One dispatcher said it more than once: services could have been rendered faster with better routing. Sitting in on calls alongside UX Strategist and business partner Fas Lebbie, that phrase became the brief. OC Navigator is a non-emergency dispatch tool for Orange County built to free 911 for the calls that actually need it.
Emergency lines were carrying a load they were never meant to handle. A significant portion of 911 calls in Orange County were not life-threatening situations -- they were residents who needed social services, code enforcement, city departments, mental health support. Dispatchers were routing these calls manually, case by case, while genuine emergencies waited. Every non-emergency call that came through 911 was time and attention pulled away from someone who might actually be dying.
The dispatchers knew this. They lived with it every shift. One dispatcher, during the observational study, kept returning to the same point: services could have been rendered faster with better routing. Not once. More than once. That sentence carried the whole problem.
Fas Lebbie led the observational work on the ground while I listened alongside dispatchers and officials, watching the calls come in and the routing decisions play out in real time.
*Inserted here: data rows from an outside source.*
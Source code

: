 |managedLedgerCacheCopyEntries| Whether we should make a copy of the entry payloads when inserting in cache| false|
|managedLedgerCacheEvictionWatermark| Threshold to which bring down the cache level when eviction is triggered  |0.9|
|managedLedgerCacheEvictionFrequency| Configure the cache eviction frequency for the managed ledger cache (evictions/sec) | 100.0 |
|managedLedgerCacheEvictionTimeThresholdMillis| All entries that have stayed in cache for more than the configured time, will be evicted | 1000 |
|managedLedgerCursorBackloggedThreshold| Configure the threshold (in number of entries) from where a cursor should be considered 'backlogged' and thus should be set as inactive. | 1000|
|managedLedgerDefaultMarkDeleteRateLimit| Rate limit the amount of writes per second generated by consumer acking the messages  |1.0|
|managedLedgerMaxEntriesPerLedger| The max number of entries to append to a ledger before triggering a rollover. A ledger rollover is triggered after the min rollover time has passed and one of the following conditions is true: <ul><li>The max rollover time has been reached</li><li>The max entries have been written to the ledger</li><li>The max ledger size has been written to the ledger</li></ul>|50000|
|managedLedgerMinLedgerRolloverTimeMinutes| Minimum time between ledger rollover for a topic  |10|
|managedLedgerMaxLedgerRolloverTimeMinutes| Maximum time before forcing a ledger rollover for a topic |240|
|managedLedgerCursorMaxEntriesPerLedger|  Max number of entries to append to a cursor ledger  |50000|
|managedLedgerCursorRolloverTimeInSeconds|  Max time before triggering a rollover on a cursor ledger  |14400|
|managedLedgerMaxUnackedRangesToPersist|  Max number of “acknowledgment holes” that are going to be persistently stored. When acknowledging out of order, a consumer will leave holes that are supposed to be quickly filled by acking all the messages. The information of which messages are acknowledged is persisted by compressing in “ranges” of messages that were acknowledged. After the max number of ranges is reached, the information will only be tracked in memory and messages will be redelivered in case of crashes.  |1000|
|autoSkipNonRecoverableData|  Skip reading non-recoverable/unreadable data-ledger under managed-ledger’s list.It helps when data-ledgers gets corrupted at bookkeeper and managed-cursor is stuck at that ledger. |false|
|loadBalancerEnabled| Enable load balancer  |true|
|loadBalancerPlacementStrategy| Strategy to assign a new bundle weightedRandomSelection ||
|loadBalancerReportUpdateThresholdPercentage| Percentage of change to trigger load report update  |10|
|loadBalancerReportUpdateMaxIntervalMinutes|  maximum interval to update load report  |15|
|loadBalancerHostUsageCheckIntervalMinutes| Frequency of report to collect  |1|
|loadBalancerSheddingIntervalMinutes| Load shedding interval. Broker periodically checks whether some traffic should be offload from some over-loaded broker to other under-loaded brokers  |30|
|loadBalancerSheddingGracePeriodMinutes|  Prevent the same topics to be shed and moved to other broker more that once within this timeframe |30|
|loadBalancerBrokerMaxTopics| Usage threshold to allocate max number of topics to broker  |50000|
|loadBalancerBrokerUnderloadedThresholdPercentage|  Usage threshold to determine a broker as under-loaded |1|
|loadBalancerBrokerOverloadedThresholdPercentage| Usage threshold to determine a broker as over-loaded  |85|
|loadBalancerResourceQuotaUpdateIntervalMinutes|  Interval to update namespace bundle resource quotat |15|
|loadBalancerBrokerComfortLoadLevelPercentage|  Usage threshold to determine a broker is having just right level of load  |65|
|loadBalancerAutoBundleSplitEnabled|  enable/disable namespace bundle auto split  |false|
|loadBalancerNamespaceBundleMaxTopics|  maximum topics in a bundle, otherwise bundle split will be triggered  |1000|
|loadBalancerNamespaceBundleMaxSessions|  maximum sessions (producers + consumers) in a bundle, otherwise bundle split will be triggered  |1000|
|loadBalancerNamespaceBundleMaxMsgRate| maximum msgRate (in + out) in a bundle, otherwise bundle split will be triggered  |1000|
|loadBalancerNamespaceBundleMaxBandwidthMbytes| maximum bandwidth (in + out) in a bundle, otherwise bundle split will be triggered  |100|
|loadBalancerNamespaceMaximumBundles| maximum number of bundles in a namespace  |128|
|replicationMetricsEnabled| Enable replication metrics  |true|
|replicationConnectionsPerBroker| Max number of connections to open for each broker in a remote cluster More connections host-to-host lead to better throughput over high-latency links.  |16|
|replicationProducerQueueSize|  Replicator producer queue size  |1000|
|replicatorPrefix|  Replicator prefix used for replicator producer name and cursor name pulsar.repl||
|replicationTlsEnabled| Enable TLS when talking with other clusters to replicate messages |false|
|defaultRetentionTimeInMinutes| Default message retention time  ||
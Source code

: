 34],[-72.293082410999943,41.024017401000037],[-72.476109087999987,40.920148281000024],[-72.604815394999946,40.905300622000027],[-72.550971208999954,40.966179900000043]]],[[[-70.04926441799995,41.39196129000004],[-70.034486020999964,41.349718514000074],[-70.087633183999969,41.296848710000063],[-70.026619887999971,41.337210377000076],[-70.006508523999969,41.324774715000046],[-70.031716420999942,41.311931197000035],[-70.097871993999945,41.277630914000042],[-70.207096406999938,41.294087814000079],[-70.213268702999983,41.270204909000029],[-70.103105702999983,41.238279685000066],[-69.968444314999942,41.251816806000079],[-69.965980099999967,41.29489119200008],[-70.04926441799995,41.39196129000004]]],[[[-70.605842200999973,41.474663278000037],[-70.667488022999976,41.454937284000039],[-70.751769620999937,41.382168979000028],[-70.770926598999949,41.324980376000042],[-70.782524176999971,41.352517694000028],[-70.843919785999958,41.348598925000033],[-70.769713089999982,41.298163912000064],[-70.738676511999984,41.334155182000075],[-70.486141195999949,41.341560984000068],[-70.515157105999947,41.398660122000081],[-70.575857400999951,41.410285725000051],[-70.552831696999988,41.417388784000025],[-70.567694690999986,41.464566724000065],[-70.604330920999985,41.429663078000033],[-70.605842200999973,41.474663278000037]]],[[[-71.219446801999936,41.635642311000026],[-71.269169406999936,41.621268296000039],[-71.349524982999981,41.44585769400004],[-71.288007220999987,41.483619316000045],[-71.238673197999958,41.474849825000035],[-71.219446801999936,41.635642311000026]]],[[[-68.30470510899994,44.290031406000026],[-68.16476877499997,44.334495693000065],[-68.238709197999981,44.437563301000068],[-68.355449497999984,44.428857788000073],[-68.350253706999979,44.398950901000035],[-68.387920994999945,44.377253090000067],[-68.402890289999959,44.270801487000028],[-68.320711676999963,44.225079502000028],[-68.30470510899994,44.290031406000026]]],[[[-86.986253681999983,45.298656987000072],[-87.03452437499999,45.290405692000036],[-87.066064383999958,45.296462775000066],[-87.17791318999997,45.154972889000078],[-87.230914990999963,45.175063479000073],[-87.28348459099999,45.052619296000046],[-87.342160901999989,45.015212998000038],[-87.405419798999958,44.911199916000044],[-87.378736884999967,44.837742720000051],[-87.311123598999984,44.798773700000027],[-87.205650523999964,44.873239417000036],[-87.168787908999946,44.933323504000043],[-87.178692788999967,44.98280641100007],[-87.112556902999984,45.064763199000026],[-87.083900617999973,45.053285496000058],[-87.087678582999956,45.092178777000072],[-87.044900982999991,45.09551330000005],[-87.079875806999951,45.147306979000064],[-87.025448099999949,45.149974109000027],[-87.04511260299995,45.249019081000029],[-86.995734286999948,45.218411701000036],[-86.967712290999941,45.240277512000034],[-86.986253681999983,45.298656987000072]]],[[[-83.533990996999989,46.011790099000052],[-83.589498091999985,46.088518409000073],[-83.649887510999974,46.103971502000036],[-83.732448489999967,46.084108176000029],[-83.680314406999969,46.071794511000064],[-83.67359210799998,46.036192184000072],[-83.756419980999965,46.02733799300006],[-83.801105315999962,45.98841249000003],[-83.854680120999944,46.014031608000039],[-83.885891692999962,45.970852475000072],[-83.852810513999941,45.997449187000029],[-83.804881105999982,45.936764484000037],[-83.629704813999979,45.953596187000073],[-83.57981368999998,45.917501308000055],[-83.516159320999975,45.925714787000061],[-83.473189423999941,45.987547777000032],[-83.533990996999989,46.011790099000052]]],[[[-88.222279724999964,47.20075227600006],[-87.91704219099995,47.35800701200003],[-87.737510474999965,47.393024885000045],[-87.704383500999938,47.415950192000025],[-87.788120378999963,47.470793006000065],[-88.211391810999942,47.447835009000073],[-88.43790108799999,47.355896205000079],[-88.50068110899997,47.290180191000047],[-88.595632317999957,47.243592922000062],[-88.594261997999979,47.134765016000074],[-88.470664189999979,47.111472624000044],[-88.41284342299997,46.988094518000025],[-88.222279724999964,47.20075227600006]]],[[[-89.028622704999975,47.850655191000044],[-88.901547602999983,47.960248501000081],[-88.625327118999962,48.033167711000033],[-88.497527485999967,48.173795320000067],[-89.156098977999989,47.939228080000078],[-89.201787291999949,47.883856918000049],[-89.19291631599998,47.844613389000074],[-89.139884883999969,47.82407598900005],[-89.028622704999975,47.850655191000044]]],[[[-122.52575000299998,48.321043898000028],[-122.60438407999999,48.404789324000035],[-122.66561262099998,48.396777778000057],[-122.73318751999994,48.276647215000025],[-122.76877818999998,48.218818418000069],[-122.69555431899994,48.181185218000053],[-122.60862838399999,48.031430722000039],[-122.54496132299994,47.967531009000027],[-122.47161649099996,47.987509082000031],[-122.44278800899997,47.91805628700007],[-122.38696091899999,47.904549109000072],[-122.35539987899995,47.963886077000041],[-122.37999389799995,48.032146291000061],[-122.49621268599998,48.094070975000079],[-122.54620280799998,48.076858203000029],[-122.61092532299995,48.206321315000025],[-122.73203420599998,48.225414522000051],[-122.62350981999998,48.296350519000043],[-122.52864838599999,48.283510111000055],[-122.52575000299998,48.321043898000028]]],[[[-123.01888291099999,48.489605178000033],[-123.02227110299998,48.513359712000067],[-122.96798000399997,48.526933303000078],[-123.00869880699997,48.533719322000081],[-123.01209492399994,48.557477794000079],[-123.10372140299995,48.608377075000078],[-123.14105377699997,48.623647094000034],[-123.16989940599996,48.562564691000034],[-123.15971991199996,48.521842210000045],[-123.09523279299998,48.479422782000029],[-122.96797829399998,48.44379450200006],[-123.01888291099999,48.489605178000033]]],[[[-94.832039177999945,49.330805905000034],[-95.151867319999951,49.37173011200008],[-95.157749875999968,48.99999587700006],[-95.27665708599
The research surfaced not just what the process looked like on paper but how it actually worked: the workarounds dispatchers had built from years of experience, the mental models they used to triage under pressure, and the specific moments where the existing process created risk or delay.
The design mandate that came from that fieldwork was clear: build something that mirrors how dispatchers already think, reduces the decisions they have to make under pressure, and makes every case trackable without adding overhead to an already demanding job.
Information architecture and interaction flows were built around the dispatcher's triage process rather than around the city's organizational chart. Iterative prototyping allowed the team to test routing logic against real dispatcher mental models and refine until the navigation felt like trained instinct rather than learned software behavior.
Forms standardized information gathering that had previously relied on dispatcher memory and informal notes, while a custom notes field preserved the case nuance that structured fields alone cannot capture. The interface was designed to minimize cognitive load at the highest-stress moments: clear case status, logical routing paths, and consistent interaction patterns across all case types.
The project produced a dispatcher-first tool with a validated interaction model built on what was heard and observed in the field. The design addressed the failure mode common to most institutional software: systems built around bureaucratic structure rather than the people using them under pressure. OC Navigator's routing logic and information architecture were shaped by the dispatchers who live the problem every shift, including the one who said it plainest: services could have been rendered faster.